Ell~(ell.1)~from Maida Heatter's Book of Great Desserts
Recipe Introduction
I've used this many times and it is so-o-o easy! No rolling and turning!!!
To quote: This incredibly delicious product has the crisp, flaky, buttery qualities of classic puff paste, but it is child's play to put it together. (When used in the following recipes,) it is almost indiscernible from that made by the classic method. Puff paste items are best when very fresh. If they are not to be served soon, freeze them.
Place the unsifted flour in a bowl. Coarsely cut the butter over the flour. With a pastry blender, cut the butter into the flour until the mixture resembles coarse crumbs. Stir in the sour cream. Turn out onto a board or smooth surface and knead briefly only until the mixture holds together. Form into a ball, flatten slightly, place on wax paper and wrap airtight. Refrigerate for at least 2 hours, or overnight or longer. Or, if you wish, freeze it.
Voila! Puff paste! That's it.
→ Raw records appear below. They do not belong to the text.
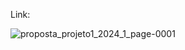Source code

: Link:

![proposta_projeto1_2024_1_page-0001](https://github.com/MauricioJrB/Project-1_Fullstack/assets/127567339/3c09a2f9-f8b2-47b0-b31b-dfee6bb495f4)
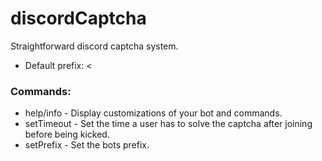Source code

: # discordCaptcha
Straightforward discord captcha system.

* Default prefix: <

### Commands:
* help/info - Display customizations of your bot and commands.
* setTimeout - Set the time a user has to solve the captcha after joining before being kicked.
* setPrefix - Set the bots prefix.

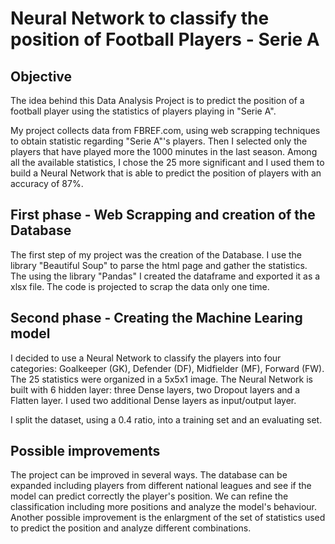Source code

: # Neural Network to classify the position of Football Players - Serie A

## Objective

The idea behind this Data Analysis Project is to predict the position of a football player using the statistics of players playing in "Serie A".

My project collects data from FBREF.com, using web scrapping techniques to obtain statistic regarding "Serie A"'s players. Then I selected only the players that have played more the 1000 minutes in the last season. Among all the available statistics, I chose the 25 more significant and I used them to build a Neural Network that is able to predict the position of players with an accuracy of 87%. 

## First phase - Web Scrapping and creation of the Database

The first step of my project was the creation of the Database. I use the library "Beautiful Soup" to parse the html page and gather the statistics. The using the library "Pandas" I created the dataframe and exported it as a xlsx file. The code is projected to scrap the data only one time.

## Second phase - Creating the Machine Learing model

I decided to use a Neural Network to classify the players into four categories: Goalkeeper (GK), Defender (DF), Midfielder (MF), Forward (FW). 
The 25 statistics were organized in a 5x5x1 image. The Neural Network is built with 6 hidden layer: three Dense layers, two Dropout layers and a Flatten layer. I used two additional Dense layers as input/output layer. 

I split the dataset, using a 0.4 ratio, into a training set and an evaluating set. 

## Possible improvements

The project can be improved in several ways. The database can be expanded including players from different national leagues and see if the model can predict correctly the player's position. We can refine the classification including more positions and analyze the model's behaviour. Another possible improvement is the enlargment of the set of statistics used to predict the position and analyze different combinations.

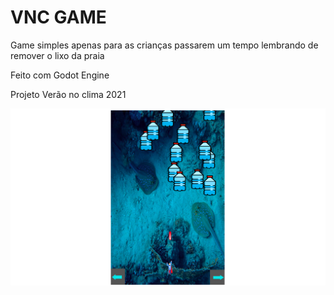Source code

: # VNC GAME

Game simples apenas para as crianças passarem um tempo lembrando de remover o lixo da praia



Feito com Godot Engine

Projeto Verão no clima 2021

![game image](https://github.com/kaueMarques/vnc-game/raw/master/game_play.png)

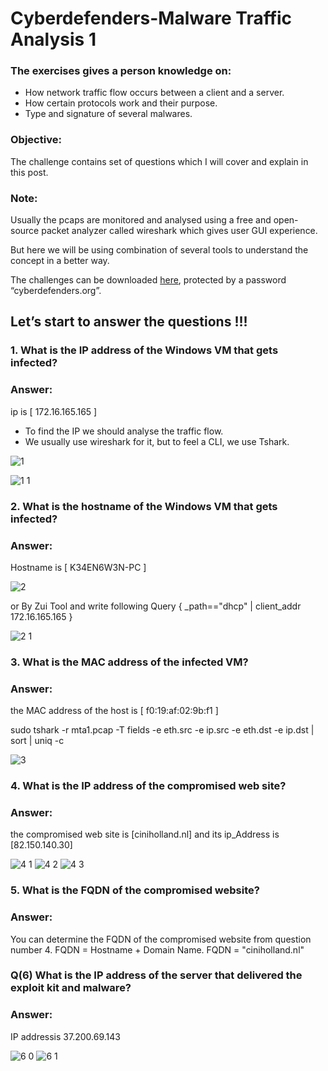# Cyberdefenders-Malware Traffic Analysis 1

### The exercises gives a person knowledge on:

- How network traffic flow occurs between a client and a server.
- How certain protocols work and their purpose.
- Type and signature of several malwares.

### Objective:
The challenge contains set of questions which I will cover and explain in this post.

### Note:
Usually the pcaps are monitored and analysed using a free and open-source packet analyzer called wireshark which gives user GUI experience.

But here we will be using combination of several tools to understand the concept in a better way.

The challenges can be downloaded [here](https://cyberdefenders.org/blueteam-ctf-challenges/?search_query=malware), protected by a password “cyberdefenders.org”.

## Let’s start to answer the questions !!!
### 1. What is the IP address of the Windows VM that gets infected?
### Answer:  

ip is [ 172.16.165.165 ] 

- To find the IP we should analyse the traffic flow.
- We usually use wireshark for it, but to feel a CLI, we use Tshark.

![1](https://github.com/user-attachments/assets/ff875623-7264-4a4c-add7-229cd10dc309)

![1 1](https://github.com/user-attachments/assets/af9629d1-6414-42a1-9dd3-6765780e1c91)


### 2. What is the hostname of the Windows VM that gets infected?
### Answer:  
Hostname is [ K34EN6W3N-PC ]

![2](https://github.com/user-attachments/assets/cbdff7f3-2a09-4ee5-8c2d-6b637c40c516)

or
By Zui Tool and write following Query { _path=="dhcp" | client_addr 172.16.165.165 }

![2 1](https://github.com/user-attachments/assets/3bb34aaf-ccec-4add-9e6e-2b8543a55ec3)


### 3. What is the MAC address of the infected VM?
### Answer:  

the MAC address of the host is [ f0:19:af:02:9b:f1 ]

sudo tshark -r mta1.pcap -T fields -e eth.src -e ip.src -e eth.dst -e ip.dst | sort | uniq -c

![3](https://github.com/user-attachments/assets/55ac7af3-b778-4909-8bbb-26148ac4ecd5)


### 4. What is the IP address of the compromised web site?
### Answer:  

the compromised web site is [ciniholland.nl] and its ip_Address is [82.150.140.30]

![4 1](https://github.com/user-attachments/assets/cf19c8dd-ea32-41d9-a594-0cffb632b795)
![4 2](https://github.com/user-attachments/assets/dd2045b2-ce18-46c5-a2a1-1bf594c5a749)
![4 3](https://github.com/user-attachments/assets/3691f7b6-72e3-49f7-84db-2e577e98098c)


### 5. What is the FQDN of the compromised website?

### Answer:

You can determine the FQDN of the compromised website from question number 4.
FQDN = Hostname + Domain Name.
FQDN = "ciniholland.nl"

### Q(6) What is the IP address of the server that delivered the exploit kit and malware?

### Answer:

IP addressis  37.200.69.143

![6 0](https://github.com/user-attachments/assets/6f9a5efb-60cf-42ca-9b88-398530705e39)
![6 1](https://github.com/user-attachments/assets/2b47e4b6-73da-4d7b-9e6e-35200037c4d9)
The directions for using it from this stage on are classic.
If the dough has been frozen, allow it to thaw in the refrigerator for 12 to 24 hours, or at room temperature for a few hours.
Work with half of the dough at a time. Refrigerate the other half until you are ready to use it.
On a board, with a heavy rolling pin, pound the unfrozen but still firm dough to make it workable.